Think big picture stuff for awhile.

GS just embarrassed themselves with a loss of $4.97. Sidney Weinberg is rolling over in his mausoleum.

Chinese vehicle production is down 15.9%.

Chinese iron production is down 16.2%

Chinese steel production is down 12.4%

In order to finance “stuff,” China is considering a tax of sorts on their coal industry. Analysts believe, if done, it might reduce the value of Chinese coal stocks by 40%.

Latest CPI figures point to deflation.

U.S. housing starts at a new low: 625,000, down 18.9%.

U.S. interest rates are approaching 0%, a la Japan. The only difference: Japan runs account surpluses. We are big ass borrowers.

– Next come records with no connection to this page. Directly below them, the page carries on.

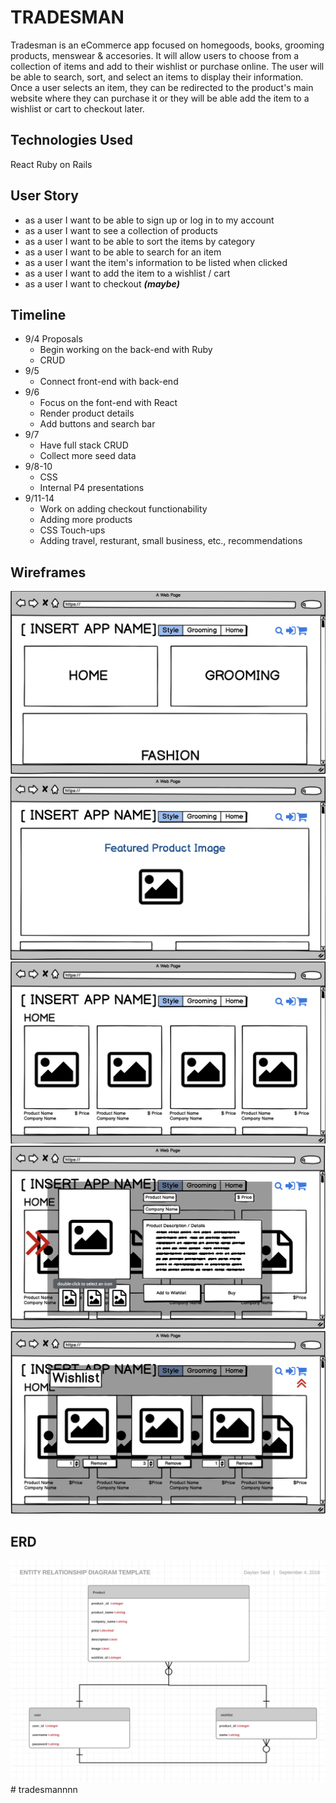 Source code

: # TRADESMAN

Tradesman is an eCommerce app focused on homegoods, books, grooming products, menswear & accesories. It will allow users to choose from a collection of items and add to their wishlist or purchase online. The user will be able to search, sort, and select an items to display their information. Once a user selects an item, they can be redirected to the product's main website where they can purchase it or they will be able add the item to a wishlist or cart to checkout later.

## Technologies Used
React
Ruby on Rails 


## User Story
* as a user I want to be able to sign up or log in to my account 
* as a user I want to see a collection of products 
* as a user I want to be able to sort the items by category
* as a user I want to be able to search for an item
* as a user I want the item's information to be listed when clicked
* as a user I want to add the item to a wishlist / cart
* as a user I want to checkout ***(maybe)***

## Timeline
* 9/4 Proposals
  * Begin working on the back-end with Ruby
  * CRUD
* 9/5
  * Connect front-end with back-end
* 9/6
  * Focus on the font-end with React
  * Render product details 
  * Add buttons and search bar
* 9/7
  * Have full stack CRUD
  * Collect more seed data
* 9/8-10
  * CSS
  * Internal P4 presentations
* 9/11-14 
  * Work on adding checkout functionability
  * Adding more products
  * CSS Touch-ups 
  * Adding travel, resturant, small business, etc., recommendations

## Wireframes
![Wireframe](/Wireframes/Categories.png)
![Wireframe](/Wireframes/MainPage.png)
![Wireframe](/Wireframes/ProductPage.png)
![Wireframe](/Wireframes/ProductInfo.png)
![Wireframe](/Wireframes/Wishlist.png)

## ERD
![Wireframe](/ERD/ERD.png)# tradesmannnn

The value of U.S. homes declined by 2 trillion dollars in 2008.

And the silver lining:

BBY beat the street this morning.

Maybe things will not get worse?

Look, stocks are always the best value, when things look the crappiest. That’s what the asshole dip buyers are betting on. They are “betting,” not investing, that the U.S. economy will somehow, miraculously, rebound and send stocks through the roof. In my opinion, barring any short term moves, this is pie in the sky gobble-grabble (that phrase means nothing. I just made it up).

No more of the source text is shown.